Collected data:
▬▬▬▬▬▬
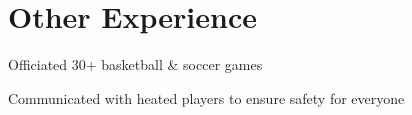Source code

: \documentclass[]{deedy-resume-openfont}
\begin{document}
\begin{minipage}[t]{0.33\textwidth}


    \section {Other Experience}
    \begin{tightemize}
        \item Officiated 30+ basketball \& soccer games
        \item Communicated with heated players to ensure safety for everyone
    \end{tightemize}


\end{minipage}
\hfill
\end{document}
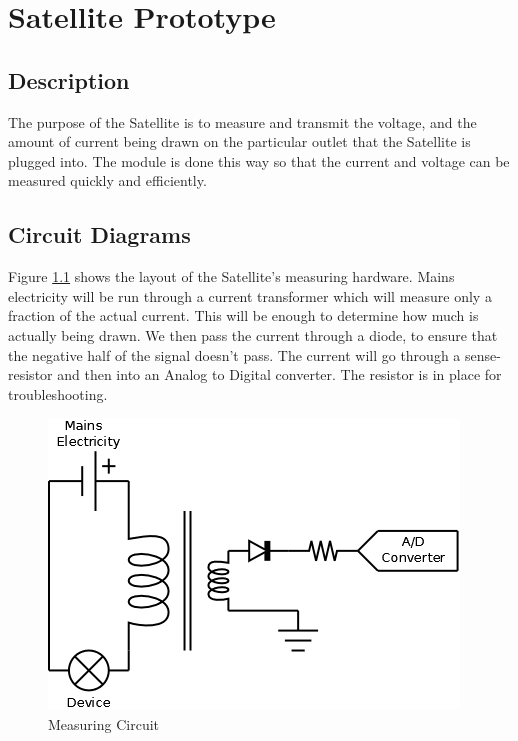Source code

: 
\chapter{Satellite Prototype}

\section{Description}

The purpose of the Satellite is to measure and transmit the voltage,
and the amount of current being drawn on the particular outlet that 
the Satellite is plugged into. The module is done this way so that
the current and voltage can be measured quickly and efficiently.


\section{Circuit Diagrams}

Figure \ref{MeasuringCircuit} shows the layout of the Satellite's 
measuring hardware. Mains electricity will be run through a current
transformer which will measure only a fraction of the actual current. 
This will be enough to determine how much is actually being drawn. 
We then pass the current through a diode, to ensure that the negative half of the signal doesn't pass. 
The current will go through a sense-resistor and then into an Analog to Digital converter. 
The resistor is in place for troubleshooting. 

\begin{figure}[H]
\centering
\includegraphics[scale=0.3]{Hardware/images/MeasureCircuit.png}
\caption{Measuring Circuit}
\label{MeasuringCircuit}
\end{figure}

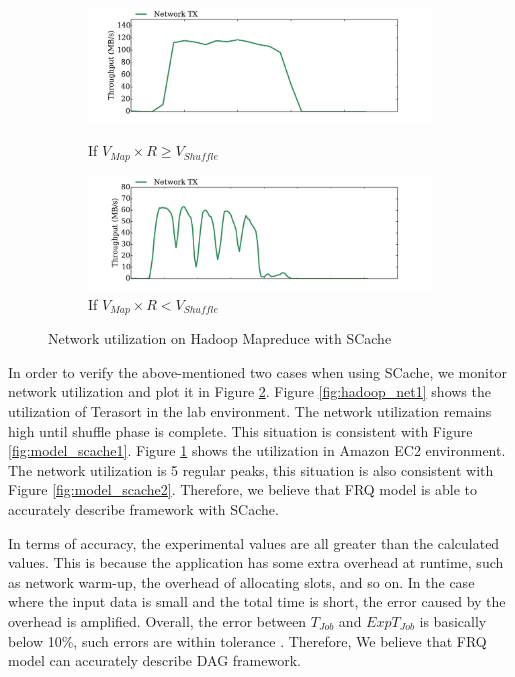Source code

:{\begin{figure}
	\centering
	\begin{minipage}[hb]{\linewidth}
		\begin{subfigure}{\linewidth}
			\begin{minipage}{\linewidth}
				\includegraphics[width=\linewidth]{fig/hadoop_net1}
				\caption{\color{blue}If \(V_{Map} \times R \ge V_{Shuffle}\)}
				\label{fig:hadoop_net1}
			\end{minipage}
			\begin{minipage}{\linewidth}
				\includegraphics[width=\linewidth]{fig/hadoop_net2}
				\caption{\color{blue}If \(V_{Map} \times R < V_{Shuffle}\)}
				\label{fig:hadoop_net2}
			\end{minipage}
		\end{subfigure}
		\caption{\color{blue}Network utilization on Hadoop Mapreduce with SCache}
		\label{fig:hadoop_net}
	\end{minipage}
\end{figure}

In order to verify the above-mentioned two cases when using SCache, we monitor network utilization and plot it in Figure \ref{fig:hadoop_net}. Figure \ref{fig:hadoop_net1} shows the utilization of Terasort in the lab environment. The network utilization remains high until shuffle phase is complete. This situation is consistent with Figure \ref{fig:model_scache1}. Figure \ref{fig:hadoop_net2} shows the utilization in Amazon EC2 environment. The network utilization is 5 regular peaks, this situation is also consistent with Figure \ref{fig:model_scache2}. Therefore, we believe that FRQ model is able to accurately describe framework with SCache.

In terms of accuracy, the experimental values are all greater than the calculated values. This is because the application has some extra overhead at runtime, such as network warm-up, the overhead of allocating slots, and so on. In the case where the input data is small and the total time is short, the error caused by the overhead is amplified. Overall, the error between \(T_{Job}\) and \(ExpT_{Job}\) is basically below 10\%, such errors are within tolerance . Therefore, We believe that FRQ model can accurately describe DAG framework.
}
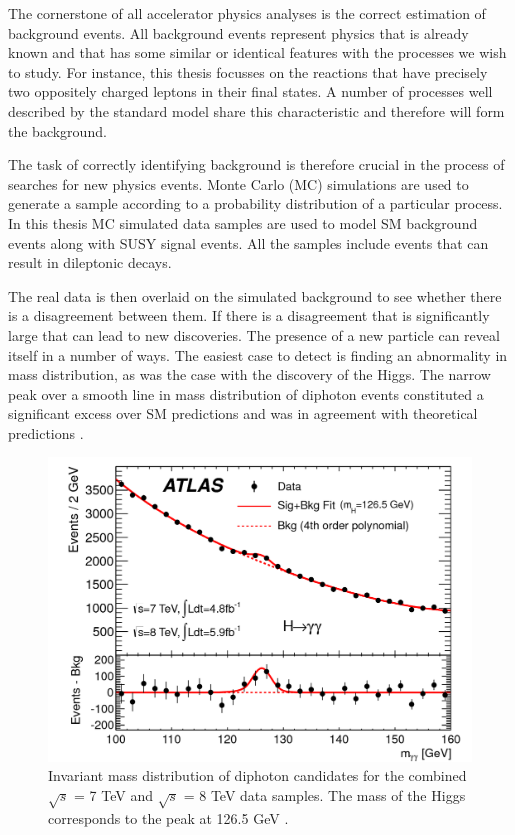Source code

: The cornerstone of all accelerator physics analyses is the correct estimation of background events. All background events represent physics that is already known and that has some similar or identical features with the processes we wish to study. For instance, this thesis focusses on the  reactions that have precisely two oppositely charged leptons in their final states. A number of processes well described by the standard model share this characteristic and therefore will form the background. 

The task of correctly identifying background is therefore crucial in the process of searches for new physics events. Monte Carlo (MC) simulations are used to generate a sample according to a probability distribution of a particular process. In this thesis MC simulated data samples are used to model SM background events along with SUSY signal events. All the samples include events that can result in dileptonic decays. 

The real data is then overlaid on the simulated background to see whether there is a disagreement between them. If there is a disagreement that is significantly large that can lead to new discoveries. The presence of a new particle can reveal itself in a number of ways. The easiest case to detect is finding an abnormality in mass distribution, as was the case with the discovery of the Higgs. The narrow peak over a smooth line in mass distribution of diphoton events constituted a significant excess over SM predictions and was in agreement with theoretical predictions \citep{chatrchyan2012observation,Aad:2012tfa}. 

\begin{figure}
	\centering
	\captionsetup{width=0.8\textwidth}
	\includegraphics[scale=0.2]{Chap3/figaux_004a}
	\caption[width=0.8\textwidth]{Invariant mass distribution of diphoton 				candidates for the combined $\sqrt{s}$ = 7 TeV and $\sqrt{s}$ = 8 TeV 			data samples. The mass of the Higgs corresponds to the peak at 126.5 				GeV \citep{Aad:2012tfa}.}
\end{figure}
▬▬▬▬▬▬
Task description — Please set down, with no changes, the line that contains "for the combined" and all the lines after it until the entries end; write nothing besides them.

Answer section —
	\caption[width=0.8\textwidth]{Invariant mass distribution of diphoton 				candidates for the combined $\sqrt{s}$ = 7 TeV and $\sqrt{s}$ = 8 TeV 			data samples. The mass of the Higgs corresponds to the peak at 126.5 				GeV \citep{Aad:2012tfa}.}
\end{figure}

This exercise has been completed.